▶ **TASK REQUIREMENTS**
Give all of the data below again exactly, and drop the images.

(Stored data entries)
------------------------------------------------------------

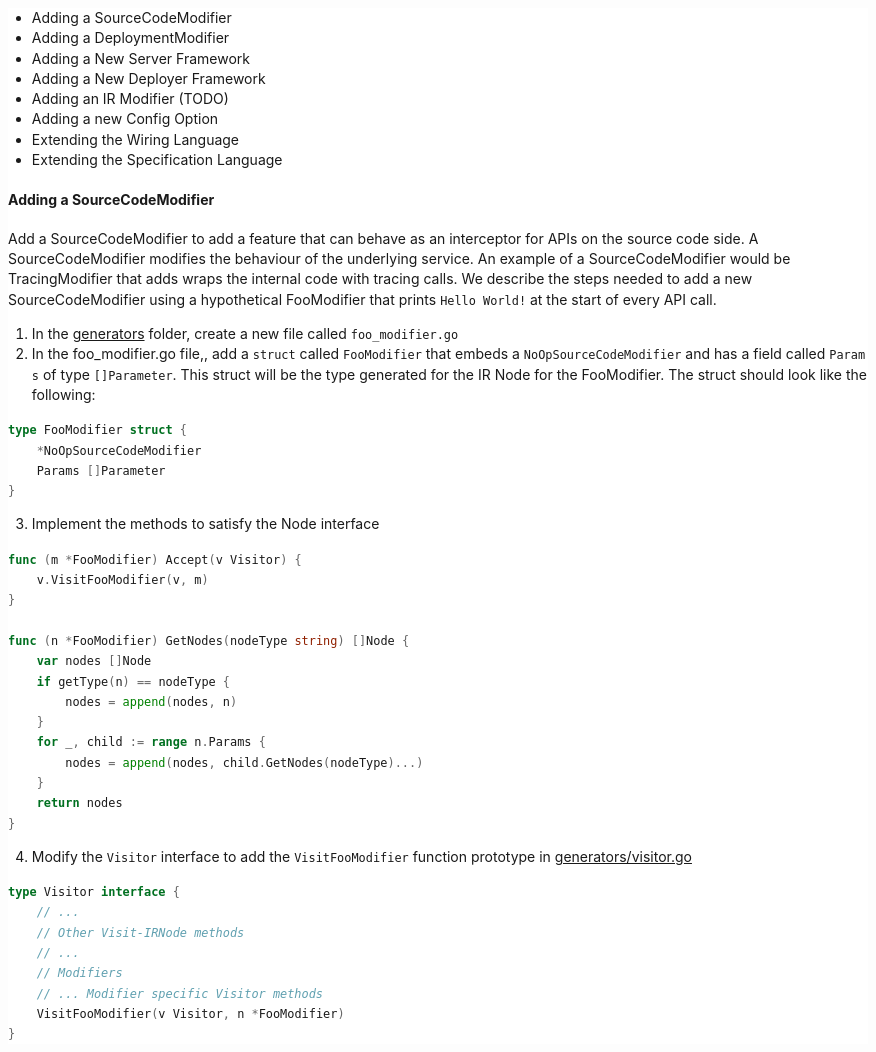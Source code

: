 + Adding a SourceCodeModifier
+ Adding a DeploymentModifier
+ Adding a New Server Framework
+ Adding a New Deployer Framework
+ Adding an IR Modifier (TODO)
+ Adding a new Config Option
+ Extending the Wiring Language
+ Extending the Specification Language

#### __Adding a SourceCodeModifier__

Add a SourceCodeModifier to add a feature that can behave as an interceptor for APIs on the source code side. A SourceCodeModifier modifies the behaviour of the underlying service. An example of a SourceCodeModifier would be TracingModifier that adds wraps the internal code with tracing calls.
We describe the steps needed to add a new SourceCodeModifier using a hypothetical FooModifier that prints ```Hello World!``` at the start of every API call.

1. In the [generators](generators) folder, create a new file called ```foo_modifier.go```
2. In the foo_modifier.go file,, add a ```struct``` called ```FooModifier``` that embeds a ```NoOpSourceCodeModifier``` and has a field called ```Params``` of type ```[]Parameter```. This struct will be the type generated for the IR Node for the FooModifier.
The struct should look like the following:

```go
type FooModifier struct {
    *NoOpSourceCodeModifier
    Params []Parameter
}
```

3. Implement the methods to satisfy the Node interface

```go
func (m *FooModifier) Accept(v Visitor) {
    v.VisitFooModifier(v, m)
}

func (n *FooModifier) GetNodes(nodeType string) []Node {
    var nodes []Node
    if getType(n) == nodeType {
        nodes = append(nodes, n)
    }
    for _, child := range n.Params {
        nodes = append(nodes, child.GetNodes(nodeType)...)
    }
    return nodes
}
```

4. Modify the ```Visitor``` interface to add the ```VisitFooModifier``` function prototype in [generators/visitor.go](generators/visitor.go)

```go
type Visitor interface {
    // ...
    // Other Visit-IRNode methods
    // ...
    // Modifiers
    // ... Modifier specific Visitor methods
    VisitFooModifier(v Visitor, n *FooModifier)
}
```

------------------------------------------------------------

▶ **ANSWER TO THIS PROBLEM**
Source code

: + Adding a SourceCodeModifier
+ Adding a DeploymentModifier
+ Adding a New Server Framework
+ Adding a New Deployer Framework
+ Adding an IR Modifier (TODO)
+ Adding a new Config Option
+ Extending the Wiring Language
+ Extending the Specification Language

#### __Adding a SourceCodeModifier__

Add a SourceCodeModifier to add a feature that can behave as an interceptor for APIs on the source code side. A SourceCodeModifier modifies the behaviour of the underlying service. An example of a SourceCodeModifier would be TracingModifier that adds wraps the internal code with tracing calls.
We describe the steps needed to add a new SourceCodeModifier using a hypothetical FooModifier that prints ```Hello World!``` at the start of every API call.

1. In the [generators](generators) folder, create a new file called ```foo_modifier.go```
2. In the foo_modifier.go file,, add a ```struct``` called ```FooModifier``` that embeds a ```NoOpSourceCodeModifier``` and has a field called ```Params``` of type ```[]Parameter```. This struct will be the type generated for the IR Node for the FooModifier.
The struct should look like the following:

```go
type FooModifier struct {
    *NoOpSourceCodeModifier
    Params []Parameter
}
```

3. Implement the methods to satisfy the Node interface

```go
func (m *FooModifier) Accept(v Visitor) {
    v.VisitFooModifier(v, m)
}

func (n *FooModifier) GetNodes(nodeType string) []Node {
    var nodes []Node
    if getType(n) == nodeType {
        nodes = append(nodes, n)
    }
    for _, child := range n.Params {
        nodes = append(nodes, child.GetNodes(nodeType)...)
    }
    return nodes
}
```

4. Modify the ```Visitor``` interface to add the ```VisitFooModifier``` function prototype in [generators/visitor.go](generators/visitor.go)

```go
type Visitor interface {
    // ...
    // Other Visit-IRNode methods
    // ...
    // Modifiers
    // ... Modifier specific Visitor methods
    VisitFooModifier(v Visitor, n *FooModifier)
}
```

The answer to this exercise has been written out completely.